YOUR OBJECTIVE -
In the entries below, repeat only the lines between those holding "strength of Brownian" and "2-3-4 vyhledávací strom", inclusive. Leave pictures out.
>>>>>
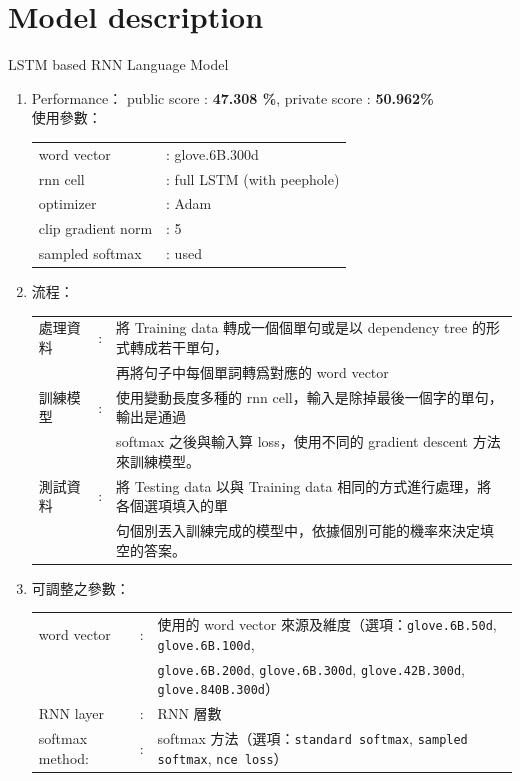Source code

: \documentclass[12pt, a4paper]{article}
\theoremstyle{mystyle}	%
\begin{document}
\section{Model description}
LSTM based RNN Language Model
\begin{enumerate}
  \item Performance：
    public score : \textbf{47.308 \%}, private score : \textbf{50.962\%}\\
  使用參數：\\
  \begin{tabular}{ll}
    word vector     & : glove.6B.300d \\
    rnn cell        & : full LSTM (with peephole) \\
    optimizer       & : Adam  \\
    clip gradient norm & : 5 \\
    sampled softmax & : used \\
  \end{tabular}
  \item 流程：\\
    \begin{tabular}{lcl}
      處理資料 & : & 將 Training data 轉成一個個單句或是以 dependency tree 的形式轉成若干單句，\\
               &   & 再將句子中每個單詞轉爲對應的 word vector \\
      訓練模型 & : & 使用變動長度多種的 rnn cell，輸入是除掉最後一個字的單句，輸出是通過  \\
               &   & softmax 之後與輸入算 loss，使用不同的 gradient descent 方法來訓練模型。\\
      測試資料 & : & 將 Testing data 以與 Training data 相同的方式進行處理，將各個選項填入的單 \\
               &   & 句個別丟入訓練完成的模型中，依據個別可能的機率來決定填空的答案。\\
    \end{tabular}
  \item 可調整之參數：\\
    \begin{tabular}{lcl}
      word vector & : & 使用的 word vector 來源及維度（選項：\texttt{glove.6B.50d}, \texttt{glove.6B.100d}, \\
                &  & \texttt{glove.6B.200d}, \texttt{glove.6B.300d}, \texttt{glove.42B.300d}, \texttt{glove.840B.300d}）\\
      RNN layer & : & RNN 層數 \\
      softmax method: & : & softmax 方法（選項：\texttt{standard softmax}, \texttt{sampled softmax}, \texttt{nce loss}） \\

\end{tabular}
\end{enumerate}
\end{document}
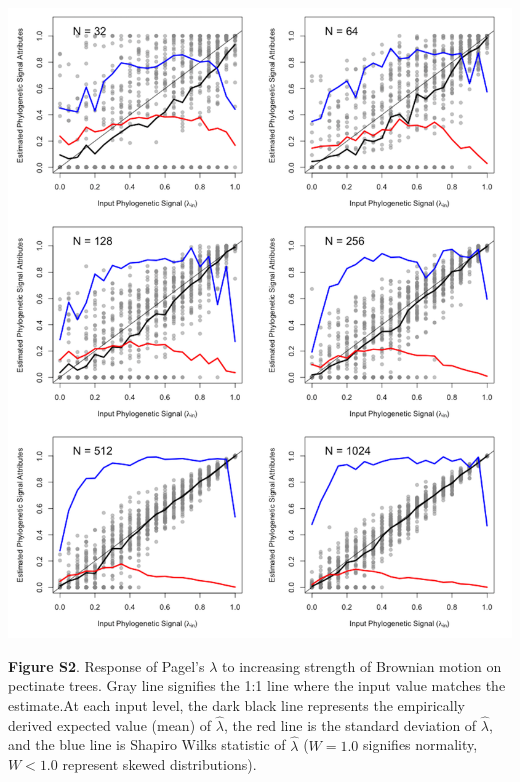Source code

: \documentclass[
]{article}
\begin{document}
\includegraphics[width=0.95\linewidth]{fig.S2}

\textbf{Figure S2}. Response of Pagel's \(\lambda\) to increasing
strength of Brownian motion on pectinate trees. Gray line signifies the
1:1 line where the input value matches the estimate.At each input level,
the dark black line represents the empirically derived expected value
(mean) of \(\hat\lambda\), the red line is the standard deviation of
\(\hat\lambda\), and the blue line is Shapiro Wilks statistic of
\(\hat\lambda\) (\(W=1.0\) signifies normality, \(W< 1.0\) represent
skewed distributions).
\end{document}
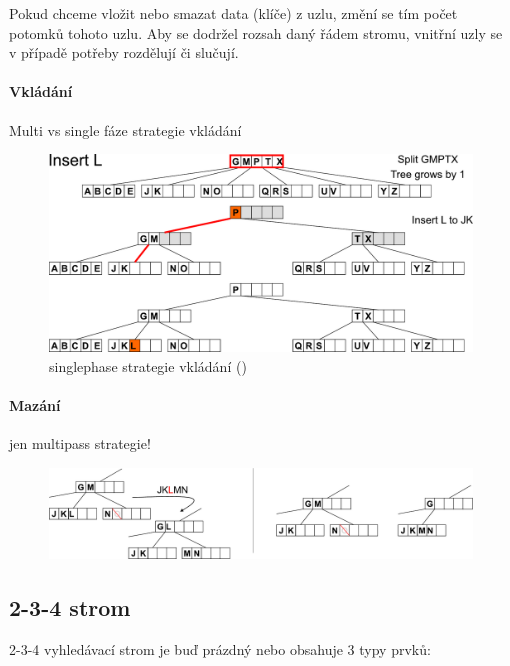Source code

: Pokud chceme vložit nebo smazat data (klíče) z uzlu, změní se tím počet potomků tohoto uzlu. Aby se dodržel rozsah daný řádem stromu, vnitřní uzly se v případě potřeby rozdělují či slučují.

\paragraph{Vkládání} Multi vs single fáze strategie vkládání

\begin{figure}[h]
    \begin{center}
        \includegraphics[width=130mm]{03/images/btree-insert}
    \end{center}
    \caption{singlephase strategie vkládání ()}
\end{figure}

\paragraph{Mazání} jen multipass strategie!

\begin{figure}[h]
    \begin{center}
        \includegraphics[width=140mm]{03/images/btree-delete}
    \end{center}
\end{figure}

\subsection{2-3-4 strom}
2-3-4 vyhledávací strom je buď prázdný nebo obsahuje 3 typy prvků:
<<<<<
>>>>>
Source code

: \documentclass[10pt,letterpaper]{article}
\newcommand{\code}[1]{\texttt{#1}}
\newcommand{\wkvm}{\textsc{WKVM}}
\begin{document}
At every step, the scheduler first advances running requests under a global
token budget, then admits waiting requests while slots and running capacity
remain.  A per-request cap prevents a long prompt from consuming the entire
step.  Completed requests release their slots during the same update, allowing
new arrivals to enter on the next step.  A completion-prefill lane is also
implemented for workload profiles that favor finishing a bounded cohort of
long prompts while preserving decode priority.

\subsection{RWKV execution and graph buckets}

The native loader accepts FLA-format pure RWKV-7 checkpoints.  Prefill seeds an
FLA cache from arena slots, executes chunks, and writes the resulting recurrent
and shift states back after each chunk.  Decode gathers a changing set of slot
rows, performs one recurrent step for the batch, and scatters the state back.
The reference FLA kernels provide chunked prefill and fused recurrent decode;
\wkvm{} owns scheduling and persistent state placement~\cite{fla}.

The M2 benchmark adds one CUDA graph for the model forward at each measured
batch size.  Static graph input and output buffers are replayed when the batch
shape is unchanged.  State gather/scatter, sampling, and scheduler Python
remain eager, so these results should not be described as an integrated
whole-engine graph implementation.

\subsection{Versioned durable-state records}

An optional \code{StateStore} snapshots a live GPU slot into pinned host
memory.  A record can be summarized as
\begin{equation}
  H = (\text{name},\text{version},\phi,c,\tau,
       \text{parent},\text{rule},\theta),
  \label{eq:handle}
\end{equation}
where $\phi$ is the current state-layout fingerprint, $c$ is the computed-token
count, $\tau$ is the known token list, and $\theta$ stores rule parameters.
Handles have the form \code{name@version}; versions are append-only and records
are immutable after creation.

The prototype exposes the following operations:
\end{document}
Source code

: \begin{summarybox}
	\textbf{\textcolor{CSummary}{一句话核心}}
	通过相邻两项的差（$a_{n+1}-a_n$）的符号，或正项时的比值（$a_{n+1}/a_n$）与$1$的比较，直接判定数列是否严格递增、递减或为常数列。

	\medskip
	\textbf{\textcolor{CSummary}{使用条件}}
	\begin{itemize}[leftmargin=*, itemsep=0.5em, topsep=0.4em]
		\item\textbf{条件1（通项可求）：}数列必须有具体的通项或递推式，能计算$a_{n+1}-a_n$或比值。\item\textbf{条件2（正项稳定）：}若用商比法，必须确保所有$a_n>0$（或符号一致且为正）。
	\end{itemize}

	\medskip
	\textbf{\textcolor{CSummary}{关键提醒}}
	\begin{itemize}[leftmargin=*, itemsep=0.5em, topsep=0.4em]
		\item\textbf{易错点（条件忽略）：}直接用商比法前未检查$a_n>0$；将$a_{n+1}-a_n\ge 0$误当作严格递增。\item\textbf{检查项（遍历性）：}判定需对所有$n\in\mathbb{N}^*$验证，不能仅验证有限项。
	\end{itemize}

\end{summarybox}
<<<<<
>>>>>
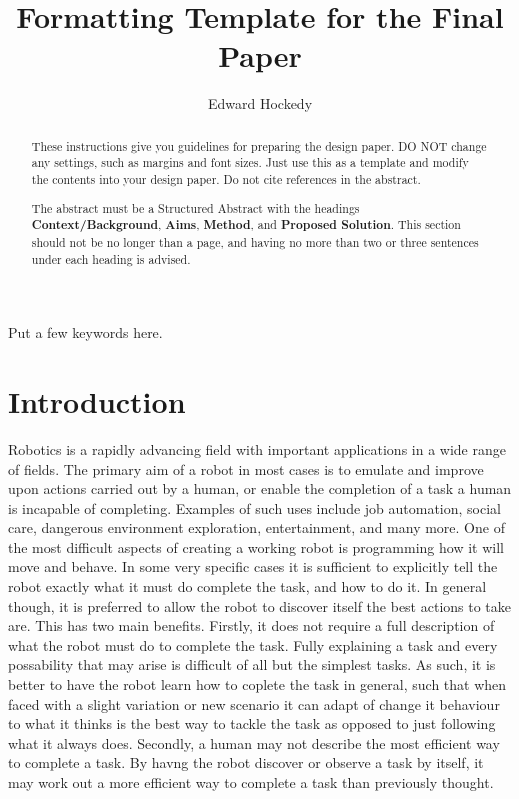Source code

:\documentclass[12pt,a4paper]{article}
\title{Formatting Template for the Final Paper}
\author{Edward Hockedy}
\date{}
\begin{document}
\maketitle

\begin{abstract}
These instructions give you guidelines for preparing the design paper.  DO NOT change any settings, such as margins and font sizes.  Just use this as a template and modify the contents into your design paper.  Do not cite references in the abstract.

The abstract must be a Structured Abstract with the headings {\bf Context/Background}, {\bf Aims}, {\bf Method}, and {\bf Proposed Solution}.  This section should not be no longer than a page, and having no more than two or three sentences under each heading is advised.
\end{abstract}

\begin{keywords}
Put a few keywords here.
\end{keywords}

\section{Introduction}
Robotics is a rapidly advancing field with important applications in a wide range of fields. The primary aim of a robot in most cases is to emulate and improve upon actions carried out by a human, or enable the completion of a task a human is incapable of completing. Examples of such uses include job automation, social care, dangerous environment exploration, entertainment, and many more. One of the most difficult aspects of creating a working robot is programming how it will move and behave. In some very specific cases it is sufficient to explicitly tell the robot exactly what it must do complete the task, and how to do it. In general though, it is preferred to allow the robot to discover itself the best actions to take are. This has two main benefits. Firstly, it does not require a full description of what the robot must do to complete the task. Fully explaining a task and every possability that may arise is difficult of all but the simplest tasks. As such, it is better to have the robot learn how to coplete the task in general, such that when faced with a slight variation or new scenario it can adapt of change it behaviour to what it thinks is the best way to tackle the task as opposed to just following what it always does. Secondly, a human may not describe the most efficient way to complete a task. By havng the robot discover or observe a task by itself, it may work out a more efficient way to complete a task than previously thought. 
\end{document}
<<<<<
RESPONSE TO THIS TASK -
strength of Brownian motion on pectinate trees. Gray line signifies the
1:1 line where the input value matches the estimate.At each input level,
the dark black line represents the empirically derived expected value
(mean) of \(\hat\lambda\), the red line is the standard deviation of
\(\hat\lambda\), and the blue line is Shapiro Wilks statistic of
\(\hat\lambda\) (\(W=1.0\) signifies normality, \(W< 1.0\) represent
skewed distributions).
\end{document}
Source code

: Pokud chceme vložit nebo smazat data (klíče) z uzlu, změní se tím počet potomků tohoto uzlu. Aby se dodržel rozsah daný řádem stromu, vnitřní uzly se v případě potřeby rozdělují či slučují.

\paragraph{Vkládání} Multi vs single fáze strategie vkládání

\begin{figure}[h]
    \begin{center}
        \includegraphics[width=130mm]{03/images/btree-insert}
    \end{center}
    \caption{singlephase strategie vkládání ()}
\end{figure}

\paragraph{Mazání} jen multipass strategie!

\begin{figure}[h]
    \begin{center}
        \includegraphics[width=140mm]{03/images/btree-delete}
    \end{center}
\end{figure}

\subsection{2-3-4 strom}
2-3-4 vyhledávací strom je buď prázdný nebo obsahuje 3 typy prvků:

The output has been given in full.